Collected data
Segment Open

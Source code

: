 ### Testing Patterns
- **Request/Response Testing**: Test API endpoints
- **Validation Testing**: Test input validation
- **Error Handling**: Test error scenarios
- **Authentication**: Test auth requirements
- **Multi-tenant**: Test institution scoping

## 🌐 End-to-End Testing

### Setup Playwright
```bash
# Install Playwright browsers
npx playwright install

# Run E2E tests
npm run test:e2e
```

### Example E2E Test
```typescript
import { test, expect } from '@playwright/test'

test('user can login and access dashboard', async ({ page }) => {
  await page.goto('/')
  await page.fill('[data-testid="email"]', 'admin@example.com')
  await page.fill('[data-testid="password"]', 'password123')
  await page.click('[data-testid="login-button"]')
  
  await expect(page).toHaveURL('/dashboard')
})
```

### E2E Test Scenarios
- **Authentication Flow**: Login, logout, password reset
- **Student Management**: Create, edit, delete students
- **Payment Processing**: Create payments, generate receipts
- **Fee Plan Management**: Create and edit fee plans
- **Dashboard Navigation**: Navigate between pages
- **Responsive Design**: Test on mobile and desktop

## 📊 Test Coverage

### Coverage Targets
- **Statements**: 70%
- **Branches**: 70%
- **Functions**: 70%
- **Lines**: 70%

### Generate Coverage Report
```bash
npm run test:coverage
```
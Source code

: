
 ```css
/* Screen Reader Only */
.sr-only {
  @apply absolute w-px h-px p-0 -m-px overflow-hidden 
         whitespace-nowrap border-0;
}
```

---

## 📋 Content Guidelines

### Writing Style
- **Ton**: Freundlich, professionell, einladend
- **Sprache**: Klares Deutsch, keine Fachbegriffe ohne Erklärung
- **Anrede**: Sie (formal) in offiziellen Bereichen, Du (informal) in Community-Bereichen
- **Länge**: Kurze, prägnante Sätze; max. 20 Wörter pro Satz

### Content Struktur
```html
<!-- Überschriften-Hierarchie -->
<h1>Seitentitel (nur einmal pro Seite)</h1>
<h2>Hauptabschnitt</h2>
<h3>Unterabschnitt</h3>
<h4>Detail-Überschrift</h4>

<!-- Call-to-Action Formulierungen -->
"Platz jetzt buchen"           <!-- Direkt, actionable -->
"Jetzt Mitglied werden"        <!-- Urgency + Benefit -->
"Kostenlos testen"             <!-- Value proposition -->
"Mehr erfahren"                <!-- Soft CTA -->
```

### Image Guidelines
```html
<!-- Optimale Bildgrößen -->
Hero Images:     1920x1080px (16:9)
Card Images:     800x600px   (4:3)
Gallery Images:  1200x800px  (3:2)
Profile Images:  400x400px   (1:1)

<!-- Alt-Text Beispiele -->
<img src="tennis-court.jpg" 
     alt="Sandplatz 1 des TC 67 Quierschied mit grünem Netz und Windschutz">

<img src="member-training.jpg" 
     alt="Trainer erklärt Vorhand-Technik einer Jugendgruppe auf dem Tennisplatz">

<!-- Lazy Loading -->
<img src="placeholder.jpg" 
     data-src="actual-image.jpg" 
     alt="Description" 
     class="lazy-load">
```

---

Segment Closed

* [PROBLEM DESCRIPTION] Read the entries and pick out all lines that include the word "password".

* [SOLVED PROBLEM]
  await page.fill('[data-testid="password"]', 'password123')
- **Authentication Flow**: Login, logout, password reset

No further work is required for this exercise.